Wednesday, February 15, 2006

a bad backstage moment

This bit occurs about halfway through the book. Remember "Quin's audioblog" a few posts ago? This comes right before it. There's another scene I want to squeeze in between them, too, but I ran out of time to do it tonight. I'll try to catch up this weekend.

It's been a while since I watched ER, so please forgive — or better yet, correct — the medical errors, eh?

Normally I'm the first one backstage at intermission, shining my mini-flashlight for the performers in case there's no house crew there to guide them safely around the inevitable backstage obstacles. That night, however, an audience member snagged me by the elbow when I was about three quarters of the way down the aisle — not just snagged, but grabbed. I don't like being grabbed, but I paused for a few moments of make-nice. Singers swept past me on their way offstage.

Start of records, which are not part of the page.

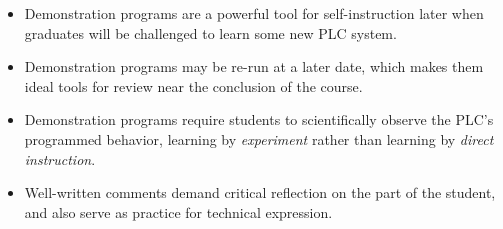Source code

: \begin{itemize}
\item{} Demonstration programs are a powerful tool for self-instruction later when graduates will be challenged to learn some new PLC system.
\vskip 5pt
\item{} Demonstration programs may be re-run at a later date, which makes them ideal tools for review near the conclusion of the course.
\vskip 5pt
\item{} Demonstration programs require students to scientifically observe the PLC's programmed behavior, learning by {\it experiment} rather than learning by {\it direct instruction}.
\vskip 5pt
\item{} Well-written comments demand critical reflection on the part of the student, and also serve as practice for technical expression.
\end{itemize}




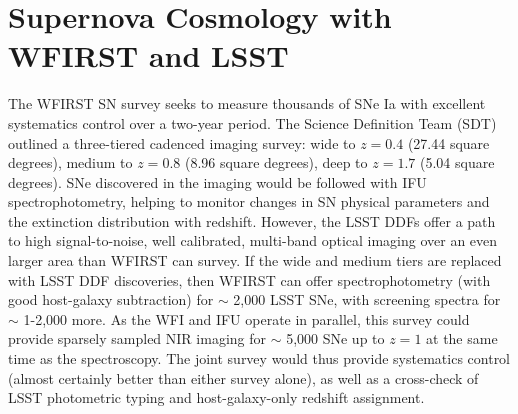 %
%

\section{Supernova Cosmology with WFIRST and LSST}
\def\secname{\chpname:supernovae}\label{sec:\secname}


%

The WFIRST SN survey seeks to measure thousands of SNe Ia with excellent systematics control over a two-year period. The Science Definition Team (SDT) outlined a three-tiered cadenced imaging survey: wide to $z=0.4$ (27.44 square degrees), medium to $z=0.8$ (8.96 square degrees), deep to $z=1.7$ (5.04 square degrees). SNe discovered in the imaging would be followed with IFU spectrophotometry, helping to monitor changes in SN physical parameters and the extinction distribution with redshift.
However, the LSST DDFs offer a path to high signal-to-noise, well calibrated, multi-band optical imaging over an even larger area than WFIRST can survey. If the wide and medium tiers are replaced with LSST DDF discoveries, then WFIRST can offer spectrophotometry (with good host-galaxy subtraction) for $\sim$ 2,000 LSST SNe, with screening spectra for $\sim$ 1-2,000 more. As the WFI and IFU operate in parallel, this survey could provide sparsely sampled NIR imaging for $\sim$ 5,000 SNe up to $z = 1$ at the same time as the spectroscopy. The joint survey would thus provide systematics control (almost certainly better than either survey alone), as well as a cross-check of LSST photometric typing and host-galaxy-only redshift assignment.


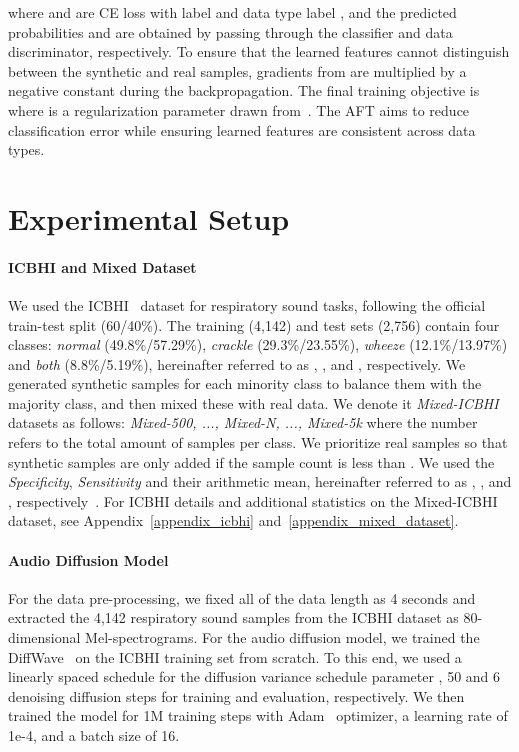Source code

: \documentclass{article}
\begin{document}
where  and  are CE loss with label  and data type label , and the predicted probabilities  and  are obtained by passing through the classifier and data discriminator, respectively. To ensure that the learned features cannot distinguish between the synthetic and real samples, gradients from  are multiplied by a negative constant during the backpropagation. The final training objective is  where  is a regularization parameter drawn from~\cite{ganin2016domain}. The AFT aims to reduce classification error while ensuring learned features are consistent across data types.


\section{Experimental Setup}
\paragraph{ICBHI and Mixed Dataset} We used the ICBHI~\cite{rocha2018alpha} dataset for respiratory sound tasks, following the official train-test split (60/40\%). 
The training (4,142) and test sets (2,756) contain four classes: \emph{normal} (49.8\%/57.29\%), \emph{crackle} (29.3\%/23.55\%), \emph{wheeze} (12.1\%/13.97\%) and \emph{both} (8.8\%/5.19\%), hereinafter referred to as , ,  and , respectively.
We generated synthetic samples for each minority class to balance them with the majority class, and then mixed these with real data. We denote it \emph{Mixed-ICBHI} datasets as follows: \emph{Mixed-500, ..., Mixed-N, ..., Mixed-5k} where the number  refers to the total amount of samples per class. 
We prioritize real samples so that synthetic samples are only added if the sample count is less than .
We used the \emph{Specificity}, \emph{Sensitivity} and their arithmetic mean, hereinafter referred to as , , and , respectively~\cite{rocha2018alpha}. For ICBHI details and additional statistics on the Mixed-ICBHI dataset, see Appendix~\ref{appendix_icbhi} and~\ref{appendix_mixed_dataset}.

\paragraph{Audio Diffusion Model}
For the data pre-processing, we fixed all of the data length as 4 seconds and extracted the 4,142 respiratory sound samples from the ICBHI dataset as 80-dimensional Mel-spectrograms. For the audio diffusion model, we trained the DiffWave~\cite{kochetov2020generative} on the ICBHI training set from scratch. To this end, we used a linearly spaced schedule for the diffusion variance schedule parameter  , 50 and 6 denoising diffusion steps for training and evaluation, respectively. We then trained the model for 1M training steps with Adam~\cite{kingma2014adam} optimizer, a learning rate of 1e-4, and a batch size of 16. 
\end{document}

The crash and thump and shout didn't register over the crowd noise at first. It could have been feet stomping the bleachers and fans hollering for more. But as I rounded the corner into the dim alley to the green room, I saw that this wasn't the case.

Quin Kelly lay sprawled on the concrete floor, blood pooling beneath his head.

His brothers were stopped dead, staring. I shoved past them to drop to my knees beside Quin, already fumbling for my phone. I thrust it into the nearest hand — Mason's — and told him to call 911. I yanked the flashlight out of my pocket and shone it on the scene

Quin was unconscious but breathing normally, bleeding steadily from a jagged gash near his hairline on the right side of his forehead. Running my hands over his scalp, I found no other cuts, just a growing goose egg where his head had hit the floor. I whipped the pocket square out of his breast pocket and folded it into a compress. His eyelids fluttered when I clamped down on the wound with pressure, but they did not open.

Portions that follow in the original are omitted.